A rapid career path
Chowdhury’s background seems perfectly tailored for a leadership role at an innovative communications firm. Having earned an engineering degree with an emphasis on telecommunications, he studied several U.S. firms as a part of a Ph.D. program. “I went out and spent some time in some of the telcos,” he remembers, “understanding their problems and looking at their corporate planning.”
After completing his studies, Chowdhury joined San Francisco Consulting Group, which was later acquired by KPMG. “We were a group of telecom consulting professionals,” he explains, “and I joined because the focus of my Ph.D. was so pertinent to the industry. I worked across four continents in my first three years of working there.
“After three years I landed in Australia,” he continues, “and I became a partner (MD) two years later.” The consulting arm of KPMG spun off to become BearingPoint at about this time, and Chowdhury advanced across several roles to finally become the interim country leader of BearingPoint Australia, while it fought governance issues with the previous CEO. “The leadership role gave me exposure to sectors I had not been involved with before, such as financial services and government, and also the opportunity to manage a professional services company,” Chowdhury recalls. This experience has helped in managing more than 2,500 resources in Chowdhury’s current IT team.
A balanced life
While his educational and work background made him the ideal CIO of a major communications company, Chowdhury’s extracurricular interests helped to make him the perfect fit for an innovative firm like RCOM. He’s an avid musician and has participated in and led several musical groups over the years. “I’m schooled in Indian music and play the keyboard and the accordion,” he notes.

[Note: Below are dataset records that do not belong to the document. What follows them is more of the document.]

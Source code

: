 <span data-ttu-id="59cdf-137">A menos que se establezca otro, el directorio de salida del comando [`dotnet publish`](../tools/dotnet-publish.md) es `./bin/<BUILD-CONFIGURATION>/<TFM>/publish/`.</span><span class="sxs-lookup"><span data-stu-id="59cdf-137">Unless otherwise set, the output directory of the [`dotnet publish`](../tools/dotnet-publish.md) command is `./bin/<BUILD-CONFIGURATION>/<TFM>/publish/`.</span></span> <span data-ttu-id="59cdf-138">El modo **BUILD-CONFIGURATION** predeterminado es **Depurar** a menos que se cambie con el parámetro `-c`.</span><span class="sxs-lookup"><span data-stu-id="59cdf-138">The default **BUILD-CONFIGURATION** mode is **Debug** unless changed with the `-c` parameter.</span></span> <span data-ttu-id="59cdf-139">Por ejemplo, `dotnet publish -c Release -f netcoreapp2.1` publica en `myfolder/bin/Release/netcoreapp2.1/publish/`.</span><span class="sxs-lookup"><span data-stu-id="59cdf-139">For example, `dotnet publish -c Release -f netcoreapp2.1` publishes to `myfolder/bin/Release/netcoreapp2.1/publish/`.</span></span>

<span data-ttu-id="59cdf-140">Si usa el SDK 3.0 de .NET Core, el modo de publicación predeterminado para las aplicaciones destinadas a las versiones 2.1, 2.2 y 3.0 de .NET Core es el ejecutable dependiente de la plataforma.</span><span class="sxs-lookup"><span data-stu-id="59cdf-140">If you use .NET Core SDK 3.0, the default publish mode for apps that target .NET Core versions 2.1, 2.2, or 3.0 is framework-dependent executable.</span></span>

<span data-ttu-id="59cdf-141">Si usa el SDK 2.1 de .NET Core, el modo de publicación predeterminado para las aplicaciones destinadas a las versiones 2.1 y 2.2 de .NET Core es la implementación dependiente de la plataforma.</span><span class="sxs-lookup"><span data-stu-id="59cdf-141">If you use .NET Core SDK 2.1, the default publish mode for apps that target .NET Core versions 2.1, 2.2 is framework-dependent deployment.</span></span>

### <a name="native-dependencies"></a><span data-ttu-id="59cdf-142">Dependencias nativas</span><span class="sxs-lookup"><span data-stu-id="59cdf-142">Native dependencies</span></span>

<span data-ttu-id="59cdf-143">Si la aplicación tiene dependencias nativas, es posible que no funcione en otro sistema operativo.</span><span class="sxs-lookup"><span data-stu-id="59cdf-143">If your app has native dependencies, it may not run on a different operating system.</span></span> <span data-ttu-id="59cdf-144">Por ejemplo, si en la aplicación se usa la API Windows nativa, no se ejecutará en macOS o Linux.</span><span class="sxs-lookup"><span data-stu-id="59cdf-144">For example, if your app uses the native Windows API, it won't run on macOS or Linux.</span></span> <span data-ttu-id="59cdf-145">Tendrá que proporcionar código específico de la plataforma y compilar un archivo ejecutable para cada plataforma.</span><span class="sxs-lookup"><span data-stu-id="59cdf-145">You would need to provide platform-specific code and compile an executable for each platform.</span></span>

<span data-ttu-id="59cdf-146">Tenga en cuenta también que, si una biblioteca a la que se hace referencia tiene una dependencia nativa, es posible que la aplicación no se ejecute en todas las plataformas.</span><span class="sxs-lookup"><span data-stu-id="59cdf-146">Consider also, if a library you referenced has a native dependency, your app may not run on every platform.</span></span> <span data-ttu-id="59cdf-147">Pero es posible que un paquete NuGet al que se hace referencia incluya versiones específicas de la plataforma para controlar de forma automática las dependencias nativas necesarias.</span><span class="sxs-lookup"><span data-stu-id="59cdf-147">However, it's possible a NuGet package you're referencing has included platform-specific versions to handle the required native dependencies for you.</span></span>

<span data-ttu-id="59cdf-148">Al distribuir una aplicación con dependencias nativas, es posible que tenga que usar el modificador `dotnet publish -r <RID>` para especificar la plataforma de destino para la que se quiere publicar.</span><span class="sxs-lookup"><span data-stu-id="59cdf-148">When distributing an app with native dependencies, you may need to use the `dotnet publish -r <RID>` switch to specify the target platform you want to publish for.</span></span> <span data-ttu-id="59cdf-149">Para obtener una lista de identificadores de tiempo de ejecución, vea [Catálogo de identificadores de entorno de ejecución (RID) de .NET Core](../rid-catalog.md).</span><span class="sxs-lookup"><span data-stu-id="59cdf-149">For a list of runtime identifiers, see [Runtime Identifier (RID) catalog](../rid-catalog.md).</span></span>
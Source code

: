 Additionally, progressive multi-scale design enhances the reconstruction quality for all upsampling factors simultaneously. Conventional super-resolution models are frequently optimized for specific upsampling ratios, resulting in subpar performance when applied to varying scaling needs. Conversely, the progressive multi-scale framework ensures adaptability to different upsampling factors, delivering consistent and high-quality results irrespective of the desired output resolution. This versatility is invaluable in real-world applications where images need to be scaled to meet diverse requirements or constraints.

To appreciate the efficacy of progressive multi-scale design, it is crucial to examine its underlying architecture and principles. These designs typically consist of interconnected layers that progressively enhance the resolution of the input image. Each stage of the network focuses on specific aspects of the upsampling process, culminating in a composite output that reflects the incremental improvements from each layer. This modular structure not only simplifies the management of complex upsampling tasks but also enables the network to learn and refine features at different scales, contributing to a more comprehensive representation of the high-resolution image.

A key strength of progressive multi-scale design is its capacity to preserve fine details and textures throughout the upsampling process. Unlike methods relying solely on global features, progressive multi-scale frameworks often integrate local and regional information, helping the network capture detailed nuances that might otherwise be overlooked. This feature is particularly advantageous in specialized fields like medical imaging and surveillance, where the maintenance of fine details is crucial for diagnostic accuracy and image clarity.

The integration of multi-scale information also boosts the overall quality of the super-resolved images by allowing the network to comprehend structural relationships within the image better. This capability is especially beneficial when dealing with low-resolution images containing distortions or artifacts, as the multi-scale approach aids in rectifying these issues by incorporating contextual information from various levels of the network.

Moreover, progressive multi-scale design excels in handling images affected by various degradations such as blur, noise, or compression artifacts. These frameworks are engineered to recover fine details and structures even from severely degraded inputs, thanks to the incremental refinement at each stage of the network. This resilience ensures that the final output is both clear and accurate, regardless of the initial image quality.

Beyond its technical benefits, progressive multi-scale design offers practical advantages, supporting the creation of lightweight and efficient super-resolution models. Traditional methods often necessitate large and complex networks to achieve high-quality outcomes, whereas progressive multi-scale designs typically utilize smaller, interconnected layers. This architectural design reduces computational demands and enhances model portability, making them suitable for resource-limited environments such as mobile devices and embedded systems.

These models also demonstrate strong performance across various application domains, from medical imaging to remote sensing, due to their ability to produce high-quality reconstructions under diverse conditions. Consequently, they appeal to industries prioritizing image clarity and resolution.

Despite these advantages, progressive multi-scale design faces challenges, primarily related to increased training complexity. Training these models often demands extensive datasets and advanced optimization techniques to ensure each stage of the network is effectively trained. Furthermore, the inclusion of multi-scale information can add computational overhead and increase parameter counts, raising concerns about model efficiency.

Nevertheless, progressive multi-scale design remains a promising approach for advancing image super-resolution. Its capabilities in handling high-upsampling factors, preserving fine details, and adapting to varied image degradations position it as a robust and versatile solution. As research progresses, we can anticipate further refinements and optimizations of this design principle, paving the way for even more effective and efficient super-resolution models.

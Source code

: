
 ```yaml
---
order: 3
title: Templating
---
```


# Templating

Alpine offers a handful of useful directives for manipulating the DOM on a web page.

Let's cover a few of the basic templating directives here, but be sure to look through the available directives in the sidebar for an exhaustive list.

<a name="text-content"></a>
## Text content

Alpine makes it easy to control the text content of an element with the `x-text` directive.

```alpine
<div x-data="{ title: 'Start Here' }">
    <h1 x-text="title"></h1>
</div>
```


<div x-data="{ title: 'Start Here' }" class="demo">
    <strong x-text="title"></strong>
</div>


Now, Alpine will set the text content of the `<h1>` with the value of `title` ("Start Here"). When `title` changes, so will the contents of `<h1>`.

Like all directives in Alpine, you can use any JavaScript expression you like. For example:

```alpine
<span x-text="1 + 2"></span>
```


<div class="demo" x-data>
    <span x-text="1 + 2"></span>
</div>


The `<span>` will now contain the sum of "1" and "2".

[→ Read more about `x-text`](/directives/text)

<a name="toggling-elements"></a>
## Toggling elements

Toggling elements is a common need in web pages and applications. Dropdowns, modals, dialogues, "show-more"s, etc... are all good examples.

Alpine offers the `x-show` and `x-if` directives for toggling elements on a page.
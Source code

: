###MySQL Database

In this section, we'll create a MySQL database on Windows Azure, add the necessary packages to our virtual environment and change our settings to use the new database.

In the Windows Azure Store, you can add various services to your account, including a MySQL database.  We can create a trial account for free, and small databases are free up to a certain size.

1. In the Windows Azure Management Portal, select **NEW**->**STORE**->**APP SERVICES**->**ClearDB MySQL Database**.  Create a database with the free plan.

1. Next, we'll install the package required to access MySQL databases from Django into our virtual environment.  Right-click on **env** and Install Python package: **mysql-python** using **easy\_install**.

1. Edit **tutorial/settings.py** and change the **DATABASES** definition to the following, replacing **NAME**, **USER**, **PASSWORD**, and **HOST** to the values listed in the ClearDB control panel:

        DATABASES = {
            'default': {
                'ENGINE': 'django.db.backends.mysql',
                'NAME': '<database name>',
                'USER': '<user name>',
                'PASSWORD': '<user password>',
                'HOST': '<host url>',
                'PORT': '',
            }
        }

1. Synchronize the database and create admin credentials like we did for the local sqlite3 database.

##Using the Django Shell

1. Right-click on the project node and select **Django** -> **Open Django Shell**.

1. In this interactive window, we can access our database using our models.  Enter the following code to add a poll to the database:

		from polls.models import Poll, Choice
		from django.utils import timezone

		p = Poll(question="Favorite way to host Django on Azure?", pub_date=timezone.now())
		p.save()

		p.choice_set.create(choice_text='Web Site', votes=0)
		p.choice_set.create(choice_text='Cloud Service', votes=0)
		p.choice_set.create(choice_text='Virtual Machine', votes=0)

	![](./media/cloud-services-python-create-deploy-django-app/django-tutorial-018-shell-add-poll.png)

“I also do abstract figurative painting," he continues. “I have a goal to have my own personal exhibition in three to four years’ time. I can do about five or six largish paintings a year.” Chowdhury’s participation in the arts connects him in another way with the younger generation of Indian consumers, many of whom are themselves involved in creative avocations.
These pursuits, along with a regular meditation practice and running in marathons, bring a balance to Chowdhury’s life that in many ways has enabled his success. “I learned as a young man that the meaning of my name, Sumit, is ‘well balanced’. This knowledge has had a great influence on my life.”
Maintaining availability for diverse customers
This balance is important, as Chowdhury’s CIO role actually encompasses two business units: telecommunications and IT services. “I am the CIO on one side,” he explains, “and I have outsourced everything to my other side in IT services.” The group also provides IT and data center services for a number of large firms and for other Reliance business units.
The IT services role makes Chowdhury’s job more complex than the typical CIO’s. “Not only do I have to keep our systems highly available for our consumers,” he notes, “but I also have Service Level Agreements with each of our enterprise IT services customers. Ninety percent of our revenue comes from a number of business-critical processes that must be available 24 hours a day.”